CKBFS Protocol: A standard for Witnesses based content storage system

Sorry, still not seeing the full picture :thinking:

I’ll propose a simple ideas (that you likely already considered) and you tell me why you choose the proposed one. @xxuejie did the same with the iCKB design, so it’s a fair game.

Diffs

Reading once again your proposal, I noticed that the the underlying reason why you choose the linked list (instead of other more commonly used structures in FS like trees of inodes) is because you can recover the previous checksum and use it to checksum the full file. This is smart because:

Now we have a different issue, diffs.

Let’s assume we have a JSON split across 100 txs and I need to update the one in the first tx, then in your design I have to re-deploy all 100 txs, in correct? Could you detail more the Branch Forking File section?

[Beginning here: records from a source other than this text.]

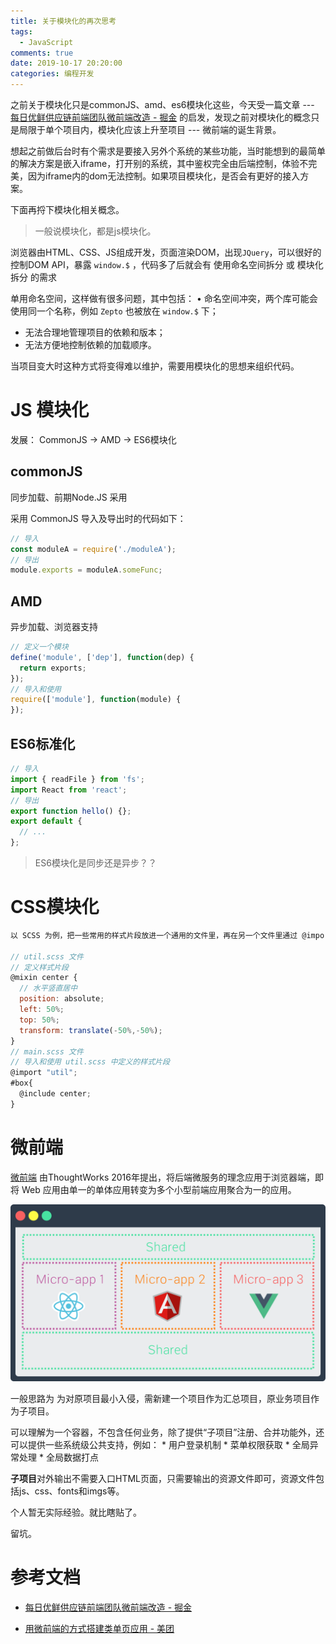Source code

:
 ```yaml
---
title: 关于模块化的再次思考
tags:
  - JavaScript
comments: true
date: 2019-10-17 20:20:00
categories: 编程开发
---
```


之前关于模块化只是commonJS、amd、es6模块化这些，今天受一篇文章 --- [每日优鲜供应链前端团队微前端改造 - 掘金](https://juejin.im/post/5d7f702ce51d4561f777e258) 的启发，发现之前对模块化的概念只是局限于单个项目内，模块化应该上升至项目 --- 微前端的诞生背景。

想起之前做后台时有个需求是要接入另外个系统的某些功能，当时能想到的最简单的解决方案是嵌入iframe，打开别的系统，其中鉴权完全由后端控制，体验不完美，因为iframe内的dom无法控制。如果项目模块化，是否会有更好的接入方案。
<!--more-->

下面再捋下模块化相关概念。

> 一般说模块化，都是js模块化。

浏览器由HTML、CSS、JS组成开发，页面渲染DOM，出现`JQuery`，可以很好的控制DOM API，暴露 `window.$` ，代码多了后就会有 使用命名空间拆分  或 模块化拆分 的需求

单用命名空间，这样做有很多问题，其中包括：
• 命名空间冲突，两个库可能会使用同一个名称，例如 `Zepto` 也被放在 `window.$` 下；

- 无法合理地管理项目的依赖和版本；
- 无法方便地控制依赖的加载顺序。

当项目变大时这种方式将变得难以维护，需要用模块化的思想来组织代码。

# JS 模块化

发展： CommonJS -> AMD -> ES6模块化

## commonJS 

同步加载、前期Node.JS 采用

采用 CommonJS 导入及导出时的代码如下：

```javascript
// 导入
const moduleA = require('./moduleA');
// 导出
module.exports = moduleA.someFunc;
```

## AMD

异步加载、浏览器支持

```javascript
// 定义一个模块
define('module', ['dep'], function(dep) {
  return exports;
});
// 导入和使用
require(['module'], function(module) {
});
```

## ES6标准化

```javascript
// 导入
import { readFile } from 'fs';
import React from 'react';
// 导出
export function hello() {};
export default {
  // ...
};
```

> ES6模块化是同步还是异步？？

# CSS模块化

```javascript
以 SCSS 为例，把一些常用的样式片段放进一个通用的文件里，再在另一个文件里通过 @import 语句去导入和使用这些样式片段。

// util.scss 文件
// 定义样式片段
@mixin center {
  // 水平竖直居中
  position: absolute;
  left: 50%;
  top: 50%;
  transform: translate(-50%,-50%);
}
// main.scss 文件
// 导入和使用 util.scss 中定义的样式片段
@import "util";
#box{
  @include center;
}
```

# 微前端

[微前端](https://www.thoughtworks.com/radar/techniques/micro-frontends) 由ThoughtWorks 2016年提出，将后端微服务的理念应用于浏览器端，即将 Web 应用由单一的单体应用转变为多个小型前端应用聚合为一的应用。

![microFrontend](./static/microFrontends.png)

一般思路为 为对原项目最小入侵，需新建一个项目作为汇总项目，原业务项目作为子项目。

可以理解为一个容器，不包含任何业务，除了提供“子项目”注册、合并功能外，还可以提供一些系统级公共支持，例如： * 用户登录机制 * 菜单权限获取 * 全局异常处理 * 全局数据打点

**子项目**对外输出不需要入口HTML页面，只需要输出的资源文件即可，资源文件包括js、css、fonts和imgs等。

个人暂无实际经验。就比瞎贴了。

留坑。

# 参考文档

- [每日优鲜供应链前端团队微前端改造 - 掘金](https://juejin.im/post/5d7f702ce51d4561f777e258)

- [用微前端的方式搭建类单页应用 - 美团](https://tech.meituan.com/2018/09/06/fe-tiny-spa.html)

Maybe it would be easier to support only immutable data, but having a CKBFS that fully support diffs would prime it for broader adoption.

Relaxing the assumption on the checksum of the full file and so the necessity of using a linked list, we could switch back to the usual trees of inodes seen in filesystem and Merkle trees.

Sure, we may lose the ability to reference a file with a checksum (as the same file may have many different checksum, depending on the underlying structure), but is this really relevant?

We can just anchor all references to the root inode OutPoint.

Pretty sure there are better and more formalized designs based on an immutable FS and Merkle trees, this is just to give an idea.

So, why did the presented design uses a Linked List instead of an inode Tree?

Homogeneity

The proposed design seems homogeneous, maybe too homogeneous.

Data:
  content_type: Bytes # String Bytes
  filename: Bytes # String Bytes
  index: Uint32Opt # referenced witnesses index.
  checksum: Uint32 # Adler32 checksum
  backlinks: Vec<BackLink>

Why does every element has to contain content_type and filename?

Every element in the list except the root does not seem to need this particular information.

Why putting the full backlinks: Vec<BackLink>?

Strictly speaking, only the last one is used in the checksum verification, the rest is only used by the off-chain system to get all the relevant information faster. (An inode design on the other side would make full use of this info tho)

Generally, why putting all this information in cell data?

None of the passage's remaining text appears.